Chris Combemale: It is quite difficult to have a final view because at the moment there are three versions of the legislation: the Parliament version, the Commission version and the Council of Ministers version. They all differ quite considerably on different key clauses. We think the Council of Ministers version gets a better balance between risk and principles versus being prescriptive, and in a fast-changing world things that allow risk-based principles to be incorporated are better. On issues like profiling, we think the Commission and Council versions are both better than the Parliament version because they restrict limitations on profiling to automated profiling that would have a legal effect on the person, whereas the Parliament version asks for consent to every profiling action that might be taken, which from a consumer and marketing point of view would be quite difficult. We know that consumers want relevance; they want products and services that match their purchase history. I think it is right to restrict the limitations on profile to things that have a legal effect and are automated: for instance, automatic approvals of mortgage applications without the intervention of a loan officer. It is highly sensible that you cannot make an automated decision that has a legal effect without the involvement in some way of a human being reviewing that, but the Parliament version goes too far. I do not want to take you through every key clause, but I do not think they have the balance quite right yet. The negotiations are ongoing. We don’t really know, because it is behind closed doors, exactly what the final version will be, but from what we understand we think there is movement towards a better balance than some of what existed in the parliamentary version.

 

Renate Samson: Likewise. There is still a long way to go. I am trying to get my head around it all. A lot of good and interesting conversations are taking place.

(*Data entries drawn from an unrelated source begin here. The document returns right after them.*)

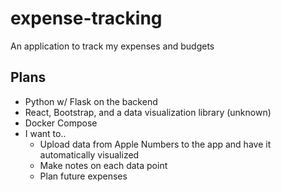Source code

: # expense-tracking
An application to track my expenses and budgets

## Plans
- Python w/ Flask on the backend
- React, Bootstrap, and a data visualization library (unknown)
- Docker Compose
- I want to..
  - Upload data from Apple Numbers to the app and have it automatically visualized
  - Make notes on each data point
  - Plan future expenses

I am particularly enthused to see a conversation about privacy by design or privacy by default. That is hugely important as we move along in the internet of things. Considering privacy and security at the very start of research and development does not happen now; it is often the afterthought. You have a great idea and then you think, “Oh, crumbs. This might happen.” It needs to be the first thing. It should be seen not as a negative but as an opportunity for great innovation. Security does not have to be a bad thing. Security is a good thing, so I am encouraged that it is on the agenda. Likewise, there is still a lot of discussion to go; the trial or the process is not over. I am sure it will not be 100% perfect, but we are definitely thinking more about the citizen.

 

Professor Montgomery: You made a point about care.data. I am not sure that was care.data, because care.data was never implemented, but in the piece of work Sir Nick Partridge did for the Health and Social Care Information Centre the particular thing that struck me was not that there were no governance processes in place at the initial transfer—contracts were in place—but that there was no ability to see whether contracts were being honoured. The difficulty was that if you looked just at the point of collection it looked as though it was a robust system, but in the way it was implemented we could not tell whether those agreements were honoured. We can speculate that they probably were not honoured in some cases. It is part of our thinking—just focusing on the point at which I agree or do not agree is not enough to protect my interests. There needs to be more than that.

 

 

Valerie Vaz: Can I take it a bit further? There is the idea that we have very good data protection—we have the seven pillars—but maybe the US does not have as robust a system as we do. How do you see the new regulations impacting on, say, companies that do not operate here? They may have some form of base in the EU but they are not based here. How will that impact on companies in different parts of the world?

 

Renate Samson: That is a very good question that is tricky to answer right now in light of the recent safe harbour situation. I hope conversations are taking place with regard to mutual legal assistance treaties. I understand there are provisions in the conversations about the new data regulations that will look at the US and organisations who engage with Europe. It is being discussed, but I am not in a position to be able to expand on that.